**What is being asked:** Without the pictures, restate all of the data below word for word.

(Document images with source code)
============================================================

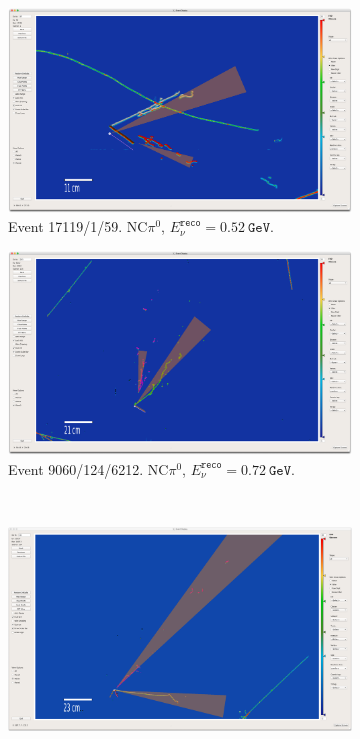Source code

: \begin{figure}[H]
    \begin{center}
    \begin{subfigure}{0.45\textwidth}
    \includegraphics[width=1.00\textwidth]{Sidebands/Figures/1eNp/TwoShower/EVD/evt-17119-1-59_reco2.png}
    \caption{Event 17119/1/59. NC$\pi^0$, $E_\nu^{\texttt{reco}} = 0.52~\texttt{GeV}$.}
    \end{subfigure}
    \begin{subfigure}{0.45\textwidth}
    \includegraphics[width=1.00\textwidth]{Sidebands/Figures/1eNp/TwoShower/EVD/evt-9060-124-6212_reco2.png}
    \caption{Event 9060/124/6212. NC$\pi^0$, $E_\nu^{\texttt{reco}} = 0.72~\texttt{GeV}$.}
    \end{subfigure} \\
    \vspace{0.3cm}
    \begin{subfigure}{0.45\textwidth}
    \includegraphics[width=1.00\textwidth]{Sidebands/Figures/1eNp/TwoShower/EVD/evt-14073-207-10357_reco1.png}

\end{subfigure}
\end{center}
\end{figure}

============================================================

**Exercise result:**
Source code

: \begin{figure}[H]
    \begin{center}
    \begin{subfigure}{0.45\textwidth}
    \includegraphics[width=1.00\textwidth]{Sidebands/Figures/1eNp/TwoShower/EVD/evt-17119-1-59_reco2.png}
    \caption{Event 17119/1/59. NC$\pi^0$, $E_\nu^{\texttt{reco}} = 0.52~\texttt{GeV}$.}
    \end{subfigure}
    \begin{subfigure}{0.45\textwidth}
    \includegraphics[width=1.00\textwidth]{Sidebands/Figures/1eNp/TwoShower/EVD/evt-9060-124-6212_reco2.png}
    \caption{Event 9060/124/6212. NC$\pi^0$, $E_\nu^{\texttt{reco}} = 0.72~\texttt{GeV}$.}
    \end{subfigure} \\
    \vspace{0.3cm}
    \begin{subfigure}{0.45\textwidth}
    \includegraphics[width=1.00\textwidth]{Sidebands/Figures/1eNp/TwoShower/EVD/evt-14073-207-10357_reco1.png}

\end{subfigure}
\end{center}
\end{figure}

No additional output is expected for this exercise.